### Activity
The word to find is "aiutare". Copy each line of the material that contains it.

### Records supplied
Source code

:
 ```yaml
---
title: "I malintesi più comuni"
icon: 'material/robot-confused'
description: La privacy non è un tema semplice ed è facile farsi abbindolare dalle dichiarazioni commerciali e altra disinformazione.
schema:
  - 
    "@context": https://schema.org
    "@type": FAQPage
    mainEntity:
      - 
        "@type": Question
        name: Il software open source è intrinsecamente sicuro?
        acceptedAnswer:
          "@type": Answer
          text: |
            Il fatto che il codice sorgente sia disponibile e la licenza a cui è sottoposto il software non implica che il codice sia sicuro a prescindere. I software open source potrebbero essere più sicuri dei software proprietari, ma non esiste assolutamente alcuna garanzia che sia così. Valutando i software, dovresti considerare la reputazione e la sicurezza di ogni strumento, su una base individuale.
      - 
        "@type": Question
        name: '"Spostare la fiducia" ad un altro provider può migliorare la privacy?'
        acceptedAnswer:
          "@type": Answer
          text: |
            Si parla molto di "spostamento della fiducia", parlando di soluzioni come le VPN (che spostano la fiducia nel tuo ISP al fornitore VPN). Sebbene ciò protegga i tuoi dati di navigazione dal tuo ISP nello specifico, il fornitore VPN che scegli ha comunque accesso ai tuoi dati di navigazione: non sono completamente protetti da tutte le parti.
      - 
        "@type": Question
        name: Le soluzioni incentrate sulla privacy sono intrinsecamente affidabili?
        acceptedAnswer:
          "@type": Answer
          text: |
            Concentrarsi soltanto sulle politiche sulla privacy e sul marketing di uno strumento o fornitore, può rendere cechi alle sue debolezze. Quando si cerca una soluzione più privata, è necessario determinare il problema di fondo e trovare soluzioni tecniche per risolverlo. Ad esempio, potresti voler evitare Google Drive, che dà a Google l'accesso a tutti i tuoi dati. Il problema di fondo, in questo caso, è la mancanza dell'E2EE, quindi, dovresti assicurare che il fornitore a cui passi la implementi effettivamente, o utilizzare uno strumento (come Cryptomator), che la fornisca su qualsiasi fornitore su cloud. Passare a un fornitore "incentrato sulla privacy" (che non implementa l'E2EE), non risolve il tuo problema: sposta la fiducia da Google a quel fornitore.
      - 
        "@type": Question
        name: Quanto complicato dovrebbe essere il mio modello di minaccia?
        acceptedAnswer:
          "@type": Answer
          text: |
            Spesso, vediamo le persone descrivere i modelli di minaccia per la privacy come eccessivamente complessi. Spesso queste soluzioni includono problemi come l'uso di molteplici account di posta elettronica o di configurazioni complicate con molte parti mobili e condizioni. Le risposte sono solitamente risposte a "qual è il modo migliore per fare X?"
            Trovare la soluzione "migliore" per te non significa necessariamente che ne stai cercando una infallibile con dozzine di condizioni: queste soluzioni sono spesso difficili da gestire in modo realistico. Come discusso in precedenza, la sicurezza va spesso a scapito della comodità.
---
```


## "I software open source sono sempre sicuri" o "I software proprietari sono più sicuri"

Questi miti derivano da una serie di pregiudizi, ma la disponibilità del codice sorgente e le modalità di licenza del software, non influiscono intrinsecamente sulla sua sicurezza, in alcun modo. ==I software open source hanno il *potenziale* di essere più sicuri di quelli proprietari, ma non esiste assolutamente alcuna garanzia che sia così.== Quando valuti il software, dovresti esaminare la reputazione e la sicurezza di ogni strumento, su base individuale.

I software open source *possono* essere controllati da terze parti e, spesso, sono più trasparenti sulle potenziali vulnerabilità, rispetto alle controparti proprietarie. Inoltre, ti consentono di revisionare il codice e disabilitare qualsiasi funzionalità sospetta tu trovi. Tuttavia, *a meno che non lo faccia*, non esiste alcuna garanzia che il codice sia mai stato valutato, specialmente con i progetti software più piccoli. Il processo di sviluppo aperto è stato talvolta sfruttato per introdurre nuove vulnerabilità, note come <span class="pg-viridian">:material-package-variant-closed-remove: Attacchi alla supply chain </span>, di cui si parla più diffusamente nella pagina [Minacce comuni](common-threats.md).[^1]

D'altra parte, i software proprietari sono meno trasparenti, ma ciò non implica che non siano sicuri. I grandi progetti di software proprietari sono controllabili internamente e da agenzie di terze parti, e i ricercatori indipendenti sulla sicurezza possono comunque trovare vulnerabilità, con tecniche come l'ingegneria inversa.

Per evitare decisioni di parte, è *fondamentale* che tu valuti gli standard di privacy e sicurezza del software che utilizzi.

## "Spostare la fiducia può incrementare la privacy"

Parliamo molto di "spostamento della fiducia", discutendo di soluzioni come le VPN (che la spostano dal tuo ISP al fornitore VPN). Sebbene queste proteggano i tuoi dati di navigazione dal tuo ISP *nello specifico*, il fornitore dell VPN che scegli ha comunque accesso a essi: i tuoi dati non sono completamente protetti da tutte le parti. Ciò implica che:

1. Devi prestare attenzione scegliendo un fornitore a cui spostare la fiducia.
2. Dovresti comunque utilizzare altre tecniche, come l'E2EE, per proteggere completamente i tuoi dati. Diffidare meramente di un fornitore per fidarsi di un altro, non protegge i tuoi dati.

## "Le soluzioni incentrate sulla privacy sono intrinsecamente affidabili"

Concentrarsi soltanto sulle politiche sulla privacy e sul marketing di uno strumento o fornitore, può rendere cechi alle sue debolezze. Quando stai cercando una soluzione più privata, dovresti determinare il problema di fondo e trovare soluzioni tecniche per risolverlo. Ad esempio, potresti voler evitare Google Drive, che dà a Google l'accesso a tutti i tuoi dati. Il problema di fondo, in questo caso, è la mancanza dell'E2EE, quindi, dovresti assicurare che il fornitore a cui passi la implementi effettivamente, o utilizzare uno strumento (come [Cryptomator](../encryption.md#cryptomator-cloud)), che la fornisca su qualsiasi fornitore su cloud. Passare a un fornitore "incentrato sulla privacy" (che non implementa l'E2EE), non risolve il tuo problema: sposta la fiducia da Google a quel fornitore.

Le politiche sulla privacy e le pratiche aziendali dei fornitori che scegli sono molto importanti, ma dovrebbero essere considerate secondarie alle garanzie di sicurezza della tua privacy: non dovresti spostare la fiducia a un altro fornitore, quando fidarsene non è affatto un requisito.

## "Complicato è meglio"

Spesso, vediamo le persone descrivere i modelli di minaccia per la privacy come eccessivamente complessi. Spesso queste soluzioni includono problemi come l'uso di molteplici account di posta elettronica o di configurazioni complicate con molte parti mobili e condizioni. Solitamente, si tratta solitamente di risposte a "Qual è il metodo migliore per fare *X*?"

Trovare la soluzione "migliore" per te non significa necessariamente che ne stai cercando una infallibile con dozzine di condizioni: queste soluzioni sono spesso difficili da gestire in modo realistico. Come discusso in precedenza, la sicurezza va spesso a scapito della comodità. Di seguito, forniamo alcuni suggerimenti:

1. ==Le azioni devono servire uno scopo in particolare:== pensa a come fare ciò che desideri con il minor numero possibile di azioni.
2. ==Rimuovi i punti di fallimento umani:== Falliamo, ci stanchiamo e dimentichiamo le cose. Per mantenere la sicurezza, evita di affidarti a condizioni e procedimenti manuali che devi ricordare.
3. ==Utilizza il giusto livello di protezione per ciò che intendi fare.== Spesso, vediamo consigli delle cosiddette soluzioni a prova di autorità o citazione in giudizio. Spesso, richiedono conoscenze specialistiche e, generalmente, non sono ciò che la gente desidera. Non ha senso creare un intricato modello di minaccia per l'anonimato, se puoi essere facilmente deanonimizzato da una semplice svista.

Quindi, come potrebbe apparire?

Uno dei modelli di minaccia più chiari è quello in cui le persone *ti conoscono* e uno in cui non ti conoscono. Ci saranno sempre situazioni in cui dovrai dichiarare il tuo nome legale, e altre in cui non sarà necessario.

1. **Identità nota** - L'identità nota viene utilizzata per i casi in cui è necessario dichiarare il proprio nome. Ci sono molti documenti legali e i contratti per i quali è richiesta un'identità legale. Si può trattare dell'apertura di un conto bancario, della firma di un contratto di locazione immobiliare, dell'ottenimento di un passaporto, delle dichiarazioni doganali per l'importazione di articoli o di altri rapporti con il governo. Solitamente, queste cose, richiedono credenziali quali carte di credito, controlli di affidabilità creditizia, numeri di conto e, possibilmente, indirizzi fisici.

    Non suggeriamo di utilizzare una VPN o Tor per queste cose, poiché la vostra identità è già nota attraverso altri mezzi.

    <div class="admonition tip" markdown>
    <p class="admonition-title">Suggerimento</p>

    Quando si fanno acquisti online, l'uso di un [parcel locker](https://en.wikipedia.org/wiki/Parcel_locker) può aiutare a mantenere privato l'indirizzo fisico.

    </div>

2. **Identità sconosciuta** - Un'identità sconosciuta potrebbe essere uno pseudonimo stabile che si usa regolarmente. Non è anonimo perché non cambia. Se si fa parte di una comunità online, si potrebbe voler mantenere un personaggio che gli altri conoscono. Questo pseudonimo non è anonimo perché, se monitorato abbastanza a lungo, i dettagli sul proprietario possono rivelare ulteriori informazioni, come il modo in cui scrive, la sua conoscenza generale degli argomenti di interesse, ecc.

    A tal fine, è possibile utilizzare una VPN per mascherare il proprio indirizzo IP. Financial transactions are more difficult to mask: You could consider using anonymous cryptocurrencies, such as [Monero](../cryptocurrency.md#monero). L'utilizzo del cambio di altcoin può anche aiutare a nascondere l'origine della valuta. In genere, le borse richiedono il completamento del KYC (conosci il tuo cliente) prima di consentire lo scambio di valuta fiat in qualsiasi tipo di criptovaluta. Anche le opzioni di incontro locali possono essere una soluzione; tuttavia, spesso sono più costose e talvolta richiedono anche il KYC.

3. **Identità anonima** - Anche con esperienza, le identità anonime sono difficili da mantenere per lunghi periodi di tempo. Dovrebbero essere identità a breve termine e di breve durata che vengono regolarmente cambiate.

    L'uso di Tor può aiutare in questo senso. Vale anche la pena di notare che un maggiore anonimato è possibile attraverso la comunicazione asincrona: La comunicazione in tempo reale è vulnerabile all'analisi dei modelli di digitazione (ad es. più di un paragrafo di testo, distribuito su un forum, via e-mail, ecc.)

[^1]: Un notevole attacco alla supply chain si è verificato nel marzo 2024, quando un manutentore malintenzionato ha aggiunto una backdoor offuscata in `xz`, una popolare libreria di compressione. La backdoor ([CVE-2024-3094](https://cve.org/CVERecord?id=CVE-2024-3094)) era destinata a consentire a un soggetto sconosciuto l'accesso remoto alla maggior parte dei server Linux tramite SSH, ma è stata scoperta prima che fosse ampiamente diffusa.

### Solution to this exercise
    Quando si fanno acquisti online, l'uso di un [parcel locker](https://en.wikipedia.org/wiki/Parcel_locker) può aiutare a mantenere privato l'indirizzo fisico.
    A tal fine, è possibile utilizzare una VPN per mascherare il proprio indirizzo IP. Financial transactions are more difficult to mask: You could consider using anonymous cryptocurrencies, such as [Monero](../cryptocurrency.md#monero). L'utilizzo del cambio di altcoin può anche aiutare a nascondere l'origine della valuta. In genere, le borse richiedono il completamento del KYC (conosci il tuo cliente) prima di consentire lo scambio di valuta fiat in qualsiasi tipo di criptovaluta. Anche le opzioni di incontro locali possono essere una soluzione; tuttavia, spesso sono più costose e talvolta richiedono anche il KYC.
    L'uso di Tor può aiutare in questo senso. Vale anche la pena di notare che un maggiore anonimato è possibile attraverso la comunicazione asincrona: La comunicazione in tempo reale è vulnerabile all'analisi dei modelli di digitazione (ad es. più di un paragrafo di testo, distribuito su un forum, via e-mail, ecc.)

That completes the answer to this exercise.